What is needed is an exact repetition of the lines below, from the first one through the one holding "in Mayo, to", with no pictures and nothing else.
-- Opening Marker --
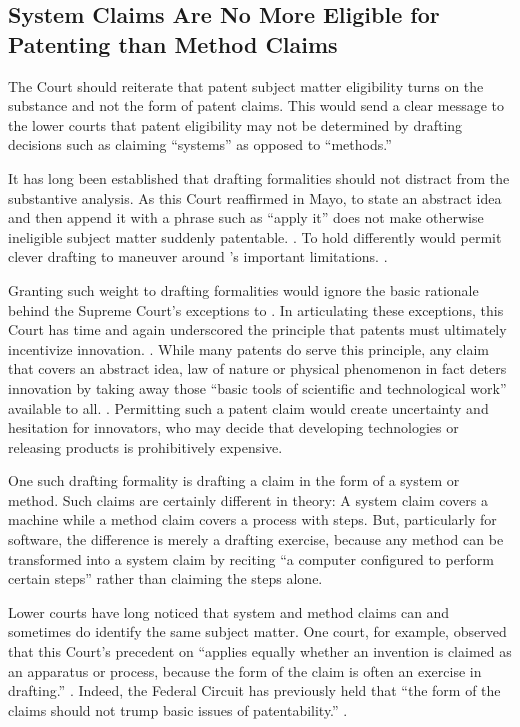 \documentclass{scotus}
\begin{document}
%
%
\subsection{System Claims Are No More Eligible for Patenting than Method Claims}

The Court should reiterate that patent subject matter eligibility turns on the
substance and not the form of patent claims.  This would send a clear message to
the lower courts that patent eligibility may not be determined by drafting
decisions such as claiming “systems” as opposed to “methods.” 

It has long been established that drafting formalities should not distract from
the substantive  analysis.  As this Court reaffirmed in Mayo, to
state an abstract idea and then append it with a phrase such as “apply it” does
not make otherwise ineligible subject matter suddenly patentable. .  To hold differently would permit clever drafting to maneuver around
's important limitations. .

Granting such weight to drafting formalities would ignore the basic rationale
behind the Supreme Court’s exceptions to .  In articulating these
exceptions, this Court has time and again underscored the principle that patents
must ultimately incentivize innovation. . While many patents do serve this principle, any claim that
covers an abstract idea, law of nature or physical phenomenon in fact deters
innovation by taking away those “basic tools of scientific and technological
work”  available to all. . Permitting such a patent claim
would create uncertainty and hesitation for innovators, who may decide
that developing technologies or releasing products is prohibitively
expensive.

One such drafting formality is drafting a claim in the form of a system or
method.  Such claims are certainly different in theory: A system claim covers a
machine while a method claim covers a process with steps. But, particularly for
software, the difference is merely a drafting exercise, because any method can
be transformed into a system claim by reciting “a computer configured to perform
certain steps” rather than claiming the steps alone. 

Lower courts have long noticed that system and method claims can and sometimes
do identify the same subject matter.  One court, for example, observed
that this Court's precedent on  ``applies equally whether an
invention is claimed as an apparatus or process, because the form of the claim
is often an exercise in drafting.'' . Indeed, the Federal Circuit has previously held
that ``the form of the claims should not trump basic issues of patentability.''
.
\end{document}
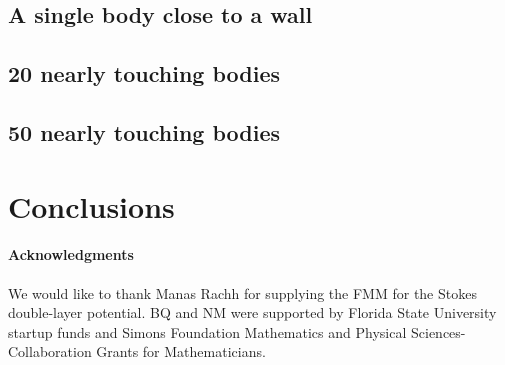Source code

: \documentclass[preprint, 10pt]{elsarticle}
\begin{document}
\subsection{A single body close to a wall}

\subsection{20 nearly touching bodies}

\subsection{50 nearly touching bodies}

\section{Conclusions}
\label{s:conclusions}


\paragraph{\bf Acknowledgments} We would like to thank Manas Rachh for
supplying the FMM for the Stokes double-layer potential. BQ and NM were
supported by Florida State University startup funds and Simons
Foundation Mathematics and Physical Sciences-Collaboration Grants for
Mathematicians.

 

\end{document}
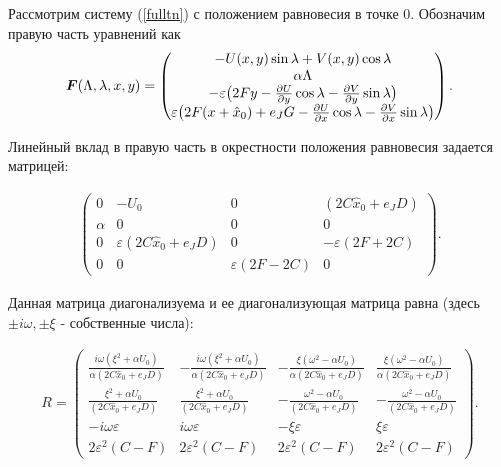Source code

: Рассмотрим систему (\ref{fulltn}) с положением равновесия в точке $0$.
Обозначим правую часть уравнений как
\begin{align*}
\boldsymbol{F}(\Lambda,\lambda,x,y) = 
\begin{pmatrix}
- U(x,y) \sin \lambda + V(x,y) \cos \lambda \\
\alpha \Lambda \\
-\varepsilon \big( 2Fy-\frac{\partial U}{\partial y} \cos \lambda - \frac{\partial V}{\partial y} \sin \lambda \big) \\
\varepsilon \big( 2F(x+\hat x_0)+e_JG -\frac{\partial U}{\partial x} \cos \lambda - \frac{\partial V}{\partial x} \sin \lambda \big)
\end{pmatrix}.
\end{align*}

Линейный вклад в правую часть в окрестности положения равновесия задается матрицей:

\begin{align*}
\begin{pmatrix}
0 & -U_0 & 0 & (2C \hat x_0 + e_J D) \\
\alpha & 0 & 0 & 0 \\
0 & \varepsilon (2C \hat x_0 + e_J D) & 0 & -\varepsilon (2F+2C) \\
0 & 0 & \varepsilon (2F-2C) & 0 
\end{pmatrix}.
\end{align*}

Данная матрица диагонализуема и ее диагонализующая матрица равна (здесь $\pm i \omega, \pm \xi$ - собственные числа):

\begin{align}
R = 
\begin{pmatrix}
\frac{i \omega (\xi^2+\alpha U_0)}{\alpha (2C \hat x_0 + e_J D)} & -\frac{i \omega (\xi^2+\alpha U_0)}{\alpha (2C \hat x_0 + e_J D)} & -\frac{\xi (\omega^2 - \alpha U_0)}{\alpha  (2C \hat x_0 + e_J D)} & \frac{\xi (\omega^2 - \alpha U_0)}{\alpha (2C \hat x_0 + e_J D)} \\
\frac{\xi^2+\alpha U_0}{ (2C \hat x_0 + e_J D)} & \frac{\xi^2+\alpha U_0}{ (2C \hat x_0 + e_J D)} & -\frac{\omega^2 - \alpha U_0}{(2C \hat x_0 + e_J D)} & -\frac{\omega^2 -\alpha U_0}{(2C \hat x_0 + e_J D)} \\
-i \omega \varepsilon & i \omega \varepsilon & -\xi \varepsilon & \xi \varepsilon \\
2\varepsilon^2(C-F) & 2\varepsilon^2(C-F) & 2\varepsilon^2(C-F) & 2\varepsilon^2(C-F) 
\end{pmatrix}.
\end{align}

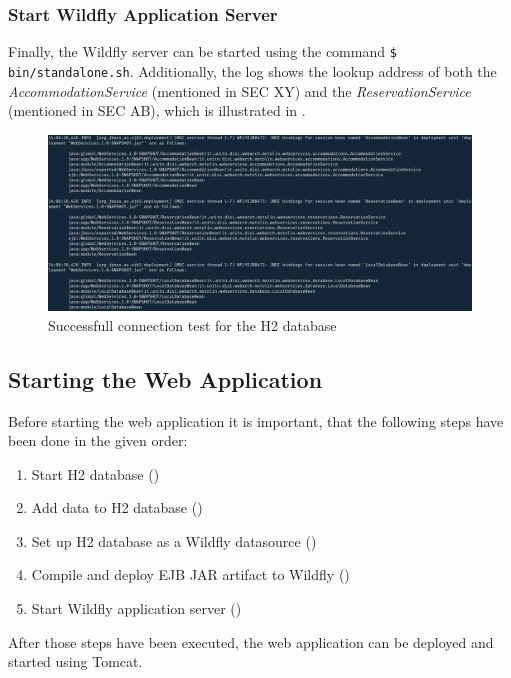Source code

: \subsubsection{Start Wildfly Application Server}\label{sec:03_depl_wildfly_start}
Finally, the Wildfly server can be started using the command \texttt{\$ bin/standalone.sh}. Additionally, the log shows the lookup address of both the \textit{AccommodationService} (mentioned in SEC XY) and the \textit{ReservationService} (mentioned in SEC AB), which is illustrated in .
\begin{figure}[h]
\centering
\includegraphics[scale=0.13]{images/03_depl/deployed_beans}
\caption{Successfull connection test for the H2 database}
\label{fig:03_depl_wildfly_start_addresses}
\end{figure}


\subsection{Starting the Web Application}\label{sec:03_depl_webapp}
Before starting the web application it is important, that the following steps have been done in the given order:
\begin{enumerate}
\item Start H2 database ()
\item Add data to H2 database ()
\item Set up H2 database as a Wildfly datasource ()
\item Compile and deploy EJB JAR artifact to Wildfly ()
\item Start Wildfly application server ()
\end{enumerate}

After those steps have been executed, the web application can be deployed and started using Tomcat.

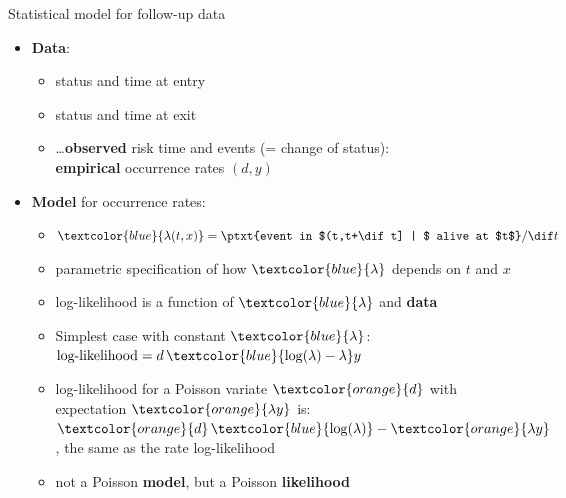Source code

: \begin{frame}{Statistical model for follow-up data}
  \begin{itemize}
  \item \textbf{Data}:

    \begin{itemize}
    \item status and time at entry
    \item status and time at exit
    \item \ldots \textbf{observed} risk time and events (= change of status):\\
        \textbf{empirical} occurrence rates $(d, y)$
    \end{itemize}
    
  \item \textbf{Model} for occurrence rates:

    \begin{itemize}
    \item $\textcolor{blue}{\lambda(t, x)}
          = \ptxt{event in $(t,t+\dif t] | $ alive at $t$} / \dif t$
    \item parametric specification of how $\textcolor{blue}{\lambda}$ depends on $t$ and $x$
    \item log-likelihood is a function of $\textcolor{blue}{\lambda}$ and
      \textbf{data}
    \item Simplest case with constant $\textcolor{blue}{\lambda}$:
          $\text{log-likelihood} = d\,\textcolor{blue}{\log(\lambda) - \lambda}y$
    \item log-likelihood for a Poisson variate $\textcolor{orange}{d}$ with expectation
  $\textcolor{orange}{\lambda y}$ is:\\ 
  $\textcolor{orange}{d}\,\textcolor{blue}{\log(\lambda)} - \textcolor{orange}{\lambda y}$,
  the same as the rate log-likelihood
\item not a Poisson \textbf{model}, but a Poisson \textbf{likelihood}
  \end{itemize}
  
  \end{itemize}
\end{frame}


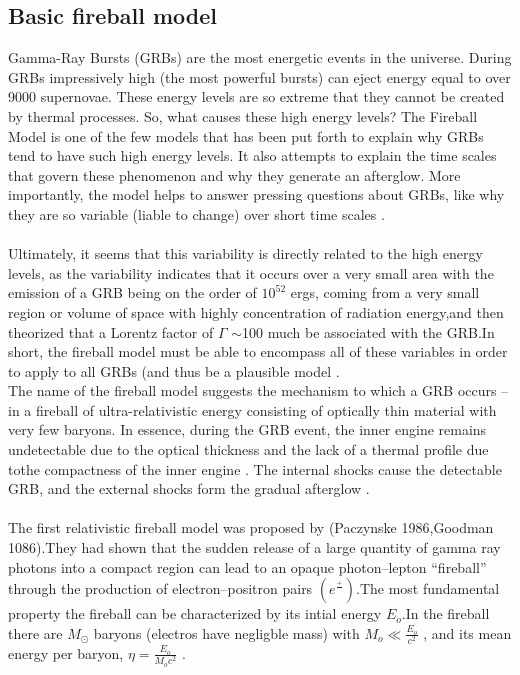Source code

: \subsection{ Basic fireball model}
Gamma-Ray Bursts (GRBs) are  the most energetic events in the universe. During GRBs impressively high (the most powerful bursts) can eject energy equal to over 9000 supernovae. These energy levels are so extreme that they cannot be created by thermal processes. So, what causes these high energy levels?
The Fireball Model is one of the few models that has been put forth to explain why GRBs tend to have such high energy levels. It also attempts to explain the time scales that govern these phenomenon and why they generate an afterglow. More importantly, the model helps  to answer pressing questions about GRBs, like why they are so variable (liable to change) over short time scales \citep {13} \citep{14}.\\\\ 
Ultimately, it seems that this variability is directly related to the high energy levels, as the variability indicates that it occurs over a very small area with the emission of a GRB being on the order of $10^{52}$ ergs, coming from a very small  region or volume of space with highly concentration of radiation energy,and then  theorized that a Lorentz factor of $ \Gamma $ $ \sim $100 much be associated with the GRB.In short, the fireball model must be able to encompass all of these variables in order to apply to all GRBs (and thus be a plausible model \citep {14}.\\
The name of the fireball model suggests the mechanism to which a GRB occurs -- in a fireball of ultra-relativistic energy consisting of optically thin material with very few baryons. In essence, during the GRB event, the inner engine remains undetectable due to the optical thickness and the lack of a thermal profile due tothe compactness of the inner engine . The internal shocks cause the detectable GRB, and the external shocks form the gradual afterglow \citep{15}.\\\\
 The first relativistic fireball model was proposed by (Paczynske 1986,Goodman 1086).They had shown that the sudden release of a large quantity of gamma ray photons into a compact region can lead to an opaque photon–lepton “fireball” through the production of electron–positron pairs $(e^{\frac{+}{}})$.The most fundamental property the fireball can be characterized by its intial energy $ E_{o}$.In the fireball there are $ M_{\odot} $ baryons (electros have negligble mass)  with $ M_{o} \ll\frac{E_{o}}{c^{2}}$ , and its mean energy per baryon, $\eta = \frac{E_{o}}{M_{o}c^{2}}$ \citep{14} \citep{15}.\\\\
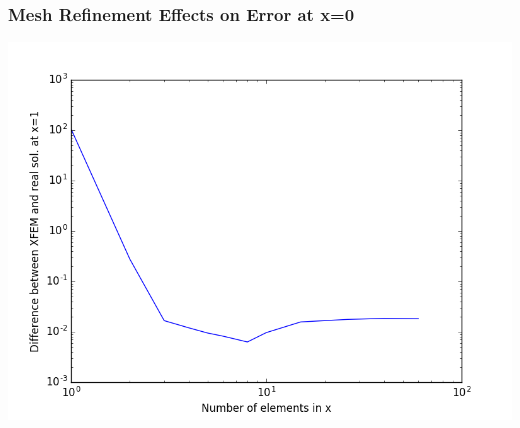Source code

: \documentclass[]{beamer}
\begin{document}
\begin{frame}[t]\frametitle{Mesh Refinement Effects on Error at x=0}
	\begin{center}
		\includegraphics[scale=0.4]{figures/1D_rz_ls1mat_neumann_comp}
	\end{center}
\end{frame}
\end{document}
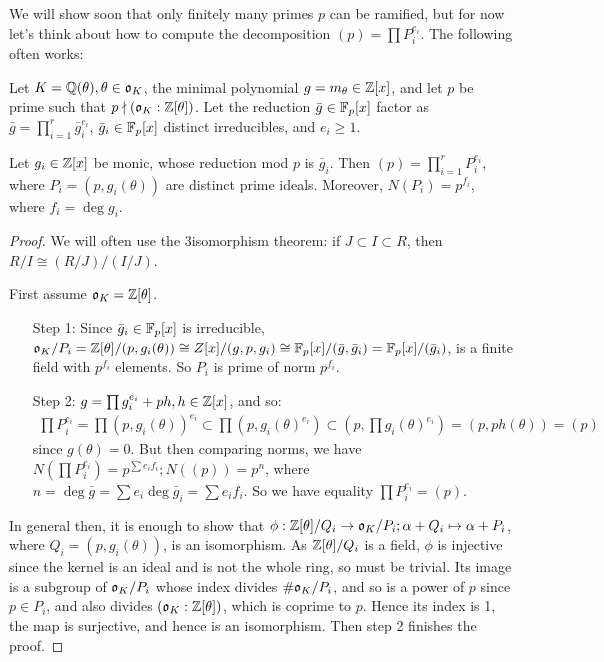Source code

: \documentclass[10pt,a4paper]{article}
\begin{document}
We will show soon that only finitely many primes $p$ can be ramified, but for now let's think about how to compute the decomposition $(p) = \prod P_i^{e_i}$. The following often works:
\begin{theorem}
Let $K = \mathbb{Q}(\theta), \theta \in \mathfrak{o}_K$, the minimal polynomial $g = m_{\theta} \in \mathbb{Z}[x]$, and let $p$ be prime such that $p \nmid (\mathfrak{o}_K : \mathbb{Z}[\theta])$. Let the reduction $\bar{g} \in \mathbb{F}_p[x]$ factor as $\bar{g} = \prod_{i=1}^r \bar{g}_i^{e_i}$, $\bar{g}_i \in \mathbb{F}_p[x]$ distinct irreducibles, and $e_i \geq 1$.

Let $g_i \in \mathbb{Z}[x]$ be monic, whose reduction mod $p$ is $\bar{g}_i$. Then $(p) = \prod_{i=1}^r P_i^{e_i}$, where $P_i = (p, g_i(\theta))$ are distinct prime ideals. Moreover, $N(P_i) = p^{f_i}$, where $f_i = \deg g_i$.
\end{theorem}
\begin{proof}
We will often use the 3\th[rd] isomorphism theorem: if $J \subset I \subset R$, then $R/I  \cong (R/J)/(I/J)$.

First assume $\mathfrak{o}_K = \mathbb{Z}[\theta]$.
\begin{itemize}
\item[Step 1:]  Since $\bar{g}_i \in \mathbb{F}_p[x]$ is irreducible, $\mathfrak{o}_K/P_i = \mathbb{Z}[\theta]/(p, g_i(\theta)) \cong Z[x]/(g, p, g_i) \cong \mathbb{F}_p[x]/(\bar{g}, \bar{g}_i) = \mathbb{F}_p[x]/(\bar{g}_i)$, is a finite field with $p^{f_i}$ elements. So $P_i$ is prime of norm $p^{f_i}$.

\item[Step 2:] $g = \prod g_i^{e_i} +ph, h \in \mathbb{Z}[x]$, and so:
\begin{align*}
\prod P_i^{e_i} = \prod (p, g_i(\theta))^{e_i} \subset \prod(p, g_i(\theta)^{e_i}) \subset (p, \prod g_i(\theta)^{e_i}) = (p, ph(\theta)) = (p)
\end{align*}
since $g(\theta) = 0$. But then comparing norms, we have $N(\prod P_i^{e_i}) = p^{\sum e_if_i}; N((p))=p^n$, where $n = \deg \bar{g} = \sum e_i \deg \bar{g}_i = \sum e_i f_i$. So we have equality $\prod P_i^{e_i} = (p)$.
\end{itemize}

In general then, it is enough to show that $\phi:\mathbb{Z}[\theta]/Q_i \to \mathfrak{o}_K/P_i; \alpha + Q_i \mapsto \alpha + P_i$, where $Q_i = (p, g_i(\theta))$, is an isomorphism. As $\mathbb{Z}[\theta]/Q_i$ is a field, $\phi$ is injective since the kernel is an ideal and is not the whole ring, so must be trivial. Its image is a subgroup of $\mathfrak{o}_K/P_i$ whose index divides $\#\mathfrak{o}_K/P_i$, and so is a power of $p$ since $p \in P_i$, and also divides $(\mathfrak{o}_K:\mathbb{Z}[\theta])$, which is coprime to $p$. Hence its index is 1, the map is surjective, and hence is an isomorphism. Then step 2 finishes the proof.
\end{proof}
\end{document}
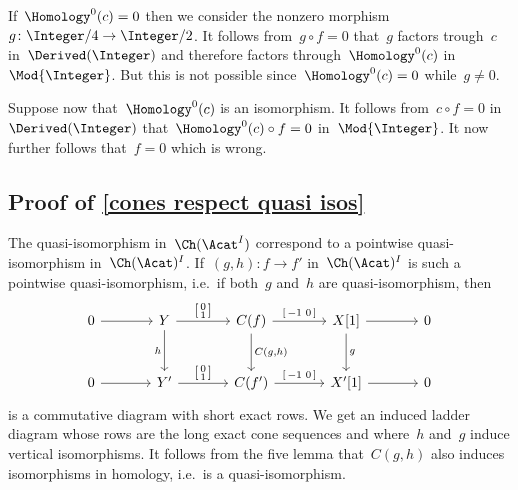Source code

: \documentclass[a4paper,10pt]{scrartcl}
\begin{document}
If~$\Homology^0(c) = 0$ then we consider the nonzero morphism~$g \colon \Integer/4 \to \Integer/2$.
It follows from~$g \circ f = 0$ that~$g$ factors trough~$c$ in~$\Derived(\Integer)$ and therefore factors through~$\Homology^0(c)$ in~$\Mod{\Integer}$.
But this is not possible since~$\Homology^0(c) = 0$ while~$g \neq 0$.

Suppose now that~$\Homology^0(c)$ is an isomorphism.
It follows from~$c \circ f = 0$ in~$\Derived(\Integer)$ that~$\Homology^0(c) \circ f = 0$ in~$\Mod{\Integer}$.
It now further follows that~$f = 0$ which is wrong.



\subsection{Proof of \cref{cones respect quasi isos}}
\label{cones respect quasi isos proof}

The quasi-isomorphism in~$\Ch(\Acat^I)$ correspond to a pointwise quasi-isomorphism in~$\Ch(\Acat)^I$.
If~$(g,h) \colon f \to f'$ in~$\Ch(\Acat)^I$ is such a pointwise quasi-isomorphism, i.e.\ if both~$g$ and~$h$ are quasi-isomorphism, then
\[
  \begin{tikzcd}[sep = large, ampersand replacement = \&]
    0
    \arrow{r}
    \&
    Y
    \arrow{r}[above]{\begin{bsmallmatrix} 0 \\ 1 \end{bsmallmatrix}}
    \arrow{d}[left]{h}
    \&
    C(f)
    \arrow{r}[above]{\begin{bsmallmatrix} -1 & 0 \end{bsmallmatrix}}
    \arrow{d}[right]{C(g,h)}
    \&
    X[1]
    \arrow{r}
    \arrow{d}[right]{g}
    \&
    0
    \\
    0
    \arrow{r}
    \&
    Y'
    \arrow{r}[above]{\begin{bsmallmatrix} 0 \\ 1 \end{bsmallmatrix}}
    \&
    C(f')
    \arrow{r}[above]{\begin{bsmallmatrix} -1 & 0 \end{bsmallmatrix}}
    \&
    X'[1]
    \arrow{r}
    \&
    0
  \end{tikzcd}
\]
is a commutative diagram with short exact rows.
We get an induced ladder diagram whose rows are the long exact cone sequences and where~$h$ and~$g$ induce vertical isomorphisms.
It follows from the five lemma that~$C(g,h)$ also induces isomorphisms in homology, i.e.\ is a quasi-isomorphism.
\end{document}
-- Closing Marker --
The answer:
 \documentclass{scotus}
\begin{document}
%
%
\subsection{System Claims Are No More Eligible for Patenting than Method Claims}

The Court should reiterate that patent subject matter eligibility turns on the
substance and not the form of patent claims.  This would send a clear message to
the lower courts that patent eligibility may not be determined by drafting
decisions such as claiming “systems” as opposed to “methods.” 

It has long been established that drafting formalities should not distract from
the substantive  analysis.  As this Court reaffirmed in Mayo, to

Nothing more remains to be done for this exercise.